Among those firms holding telecom bonds today are the California Public Employees Retirement System (CalPERS), Fidelity, Metropolitan Life, New York Life, Prudential Investment Management, State Farm Insurance,Wellington Management, and Zurich Scudder Investments. Syndicators of telecom loans include Bank of America, the Goldman Sachs Group Inc., J.P. Morgan Chase & Co., Salomon Smith Barney -- in short, every blue-chip financial-services organization you can name.

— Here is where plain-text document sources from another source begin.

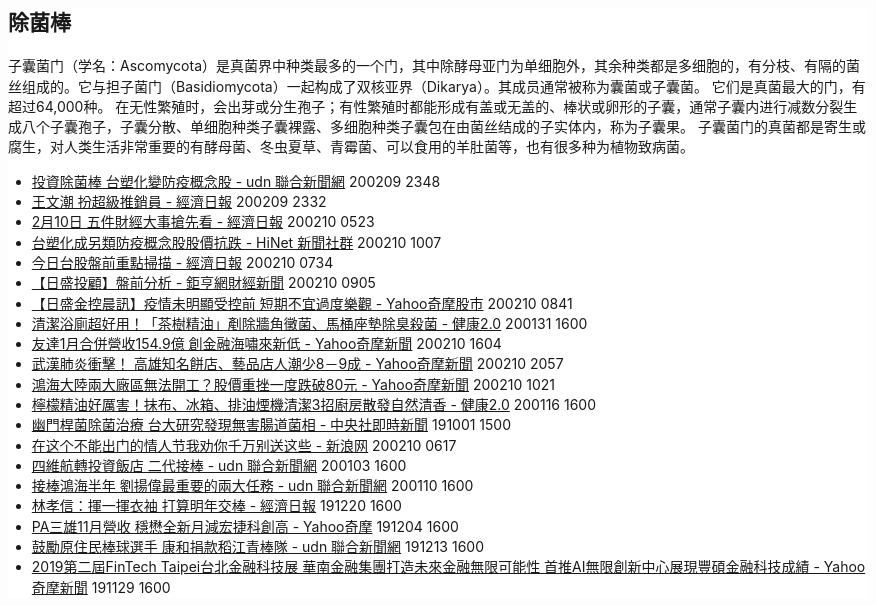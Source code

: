 ## 除菌棒

子囊菌门（学名：Ascomycota）是真菌界中种类最多的一个门，其中除酵母亚门为单细胞外，其余种类都是多细胞的，有分枝、有隔的菌丝组成的。它与担子菌门（Basidiomycota）一起构成了双核亚界（Dikarya）。其成员通常被称为囊菌或子囊菌。 它们是真菌最大的门，有超过64,000种。
在无性繁殖时，会出芽或分生孢子；有性繁殖时都能形成有盖或无盖的、棒状或卵形的子囊，通常子囊内进行减数分裂生成八个子囊孢子，子囊分散、单细胞种类子囊裸露、多细胞种类子囊包在由菌丝结成的子实体内，称为子囊果。
子囊菌门的真菌都是寄生或腐生，对人类生活非常重要的有酵母菌、冬虫夏草、青霉菌、可以食用的羊肚菌等，也有很多种为植物致病菌。
- [投資除菌棒 台塑化變防疫概念股 - udn 聯合新聞網](https://udn.com/news/story/7252/4332779 "投資除菌棒 台塑化變防疫概念股 - udn 聯合新聞網") 200209 2348
- [王文潮 扮超級推銷員 - 經濟日報](https://money.udn.com/money/story/5612/4332941 "王文潮 扮超級推銷員 - 經濟日報") 200209 2332
- [2月10日 五件財經大事搶先看 - 經濟日報](https://money.udn.com/money/story/5607/4333164 "2月10日 五件財經大事搶先看 - 經濟日報") 200210 0523
- [台塑化成另類防疫概念股股價抗跌 - HiNet 新聞社群](https://times.hinet.net/mobile/topic/22776105 "台塑化成另類防疫概念股股價抗跌 - HiNet 新聞社群") 200210 1007
- [今日台股盤前重點掃描 - 經濟日報](https://money.udn.com/money/story/5607/4333228 "今日台股盤前重點掃描 - 經濟日報") 200210 0734
- [【日盛投顧】盤前分析 - 鉅亨網財經新聞](https://m.cnyes.com/news/id/4440230 "【日盛投顧】盤前分析 - 鉅亨網財經新聞") 200210 0905
- [【日盛金控晨訊】疫情未明顯受控前 短期不宜過度樂觀 - Yahoo奇摩股市](https://tw.stock.yahoo.com/news/%E6%97%A5%E7%9B%9B%E9%87%91%E6%8E%A7%E6%99%A8%E8%A8%8A-%E7%96%AB%E6%83%85%E6%9C%AA%E6%98%8E%E9%A1%AF%E5%8F%97%E6%8E%A7%E5%89%8D-%E7%9F%AD%E6%9C%9F%E4%B8%8D%E5%AE%9C%E9%81%8E%E5%BA%A6%E6%A8%82%E8%A7%80-004134906.html "【日盛金控晨訊】疫情未明顯受控前 短期不宜過度樂觀 - Yahoo奇摩股市") 200210 0841
- [清潔浴廁超好用！「茶樹精油」剷除牆角黴菌、馬桶座墊除臭殺菌 - 健康2.0](https://health.tvbs.com.tw/regimen/322527 "清潔浴廁超好用！「茶樹精油」剷除牆角黴菌、馬桶座墊除臭殺菌 - 健康2.0") 200131 1600
- [友達1月合併營收154.9億 創金融海嘯來新低 - Yahoo奇摩新聞](https://tw.news.yahoo.com/%E5%8F%8B%E9%81%941%E6%9C%88%E5%90%88%E4%BD%B5%E7%87%9F%E6%94%B6154-9%E5%84%84-%E5%89%B5%E9%87%91%E8%9E%8D%E6%B5%B7%E5%98%AF%E4%BE%86%E6%96%B0%E4%BD%8E-080430982.html "友達1月合併營收154.9億 創金融海嘯來新低 - Yahoo奇摩新聞") 200210 1604
- [武漢肺炎衝擊！ 高雄知名餅店、藝品店人潮少8－9成 - Yahoo奇摩新聞](https://tw.news.yahoo.com/video/%E6%AD%A6%E6%BC%A2%E8%82%BA%E7%82%8E%E8%A1%9D%E6%93%8A-%E9%AB%98%E9%9B%84%E7%9F%A5%E5%90%8D%E9%A4%85%E5%BA%97-%E8%97%9D%E5%93%81%E5%BA%97%E4%BA%BA%E6%BD%AE%E5%B0%918-9%E6%88%90-125716745.html "武漢肺炎衝擊！ 高雄知名餅店、藝品店人潮少8－9成 - Yahoo奇摩新聞") 200210 2057
- [鴻海大陸兩大廠區無法開工？股價重挫一度跌破80元 - Yahoo奇摩新聞](https://tw.news.yahoo.com/%E9%B4%BB%E6%B5%B7%E5%A4%A7%E9%99%B8%E5%85%A9%E5%A4%A7%E5%BB%A0%E5%8D%80%E7%84%A1%E6%B3%95%E9%96%8B%E5%B7%A5-%E8%82%A1%E5%83%B9%E9%87%8D%E6%8C%AB-%E5%BA%A6%E8%B7%8C%E7%A0%B480%E5%85%83-022158542.html "鴻海大陸兩大廠區無法開工？股價重挫一度跌破80元 - Yahoo奇摩新聞") 200210 1021
- [檸檬精油好厲害！抹布、冰箱、排油煙機清潔3招廚房散發自然清香 - 健康2.0](https://health.tvbs.com.tw/regimen/322330 "檸檬精油好厲害！抹布、冰箱、排油煙機清潔3招廚房散發自然清香 - 健康2.0") 200116 1600
- [幽門桿菌除菌治療 台大研究發現無害腸道菌相 - 中央社即時新聞](https://www.cna.com.tw/news/ahel/201910010206.aspx "幽門桿菌除菌治療 台大研究發現無害腸道菌相 - 中央社即時新聞") 191001 1500
- [在这个不能出门的情人节我劝你千万别送这些 - 新浪网](https://tech.sina.com.cn/roll/2020-02-10/doc-iimxyqvz1589138.shtml "在这个不能出门的情人节我劝你千万别送这些 - 新浪网") 200210 0617
- [四維航轉投資飯店 二代接棒 - udn 聯合新聞網](https://money.udn.com/money/story/5612/4266640 "四維航轉投資飯店 二代接棒 - udn 聯合新聞網") 200103 1600
- [接棒鴻海半年 劉揚偉最重要的兩大任務 - udn 聯合新聞網](https://money.udn.com/money/story/5612/4278919 "接棒鴻海半年 劉揚偉最重要的兩大任務 - udn 聯合新聞網") 200110 1600
- [林孝信：揮一揮衣袖 打算明年交棒 - 經濟日報](https://money.udn.com/money/story/5612/4239413 "林孝信：揮一揮衣袖 打算明年交棒 - 經濟日報") 191220 1600
- [PA三雄11月營收 穩懋全新月減宏捷科創高 - Yahoo奇摩](https://tw.news.yahoo.com/pa%E4%B8%89%E9%9B%8411%E6%9C%88%E7%87%9F%E6%94%B6-%E7%A9%A9%E6%87%8B%E5%85%A8%E6%96%B0%E6%9C%88%E6%B8%9B%E5%AE%8F%E6%8D%B7%E7%A7%91%E5%89%B5%E9%AB%98-142402761.html "PA三雄11月營收 穩懋全新月減宏捷科創高 - Yahoo奇摩") 191204 1600
- [鼓勵原住民棒球選手 康和捐款稻江青棒隊 - udn 聯合新聞網](https://udn.com/news/story/7241/4223906 "鼓勵原住民棒球選手 康和捐款稻江青棒隊 - udn 聯合新聞網") 191213 1600
- [2019第二屆FinTech Taipei台北金融科技展 華南金融集團打造未來金融無限可能性 首推AI無限創新中心展現豐碩金融科技成績 - Yahoo奇摩新聞](https://tw.news.yahoo.com/2019%E7%AC%AC%E4%BA%8C%E5%B1%86fintech-taipei%E5%8F%B0%E5%8C%97%E9%87%91%E8%9E%8D%E7%A7%91%E6%8A%80%E5%B1%95-%E8%8F%AF%E5%8D%97%E9%87%91%E8%9E%8D%E9%9B%86%E5%9C%98%E6%89%93%E9%80%A0%E6%9C%AA%E4%BE%86%E9%87%91%E8%9E%8D%E7%84%A1%E9%99%90%E5%8F%AF%E8%83%BD%E6%80%A7-%E9%A6%96%E6%8E%A8ai%E7%84%A1%E9%99%90%E5%89%B5%E6%96%B0%E4%B8%AD%E5%BF%83%E5%B1%95%E7%8F%BE%E8%B1%90%E7%A2%A9%E9%87%91%E8%9E%8D%E7%A7%91%E6%8A%80%E6%88%90%E7%B8%BE-095148867.html "2019第二屆FinTech Taipei台北金融科技展 華南金融集團打造未來金融無限可能性 首推AI無限創新中心展現豐碩金融科技成績 - Yahoo奇摩新聞") 191129 1600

The Federal Reserve Board doesn't much care whether individual telecom companies go belly-up, as some already have done this year. But it does care when major financial institutions are destabilized by those same bankruptcies -- which probably explains why Fed chairman Alan Greenspan has moved so aggressively to cut interest rates and contain the collateral damage of the telecom meltdown. What we don't know is whether the Fed's intervention will work.

What we do know is that the future of telecommunications -- wireless technology -- has taken a big hit at exactly the moment that it could least afford to. In Europe, $300 billion in wireless investment (roughly $150 billion for licensing fees and $150 billion in third-generation, or 3G, network buildout costs) has added so much debt to the balance sheets of companies like British Telecom (BT), Ericsson, and Deutsche Telekom that at least one of them will have to be acquired to survive. Even in Japan, where NTT DoCoMo was assigned its wireless spectrum at no cost, the rollout of 3G services has been pushed back until later this year. Everywhere you look, wireless operators and the companies that supply them are struggling.

Every financial trick in the book is being deployed to keep things afloat -- at a time when demand for wireless services has (one hopes temporarily) crested. As in all business cases like this, the near future promises bankruptcies and liquidations, mergers and acquisitions, consolidation and rationalization. Where there were once many players, there will soon be two or three at most. It will not be pretty. But, pretty or not, it will be. We are moving inexorably toward a wireless world. The question is whether consumer demand will be able to sustain a fully built-out third-generation wireless network.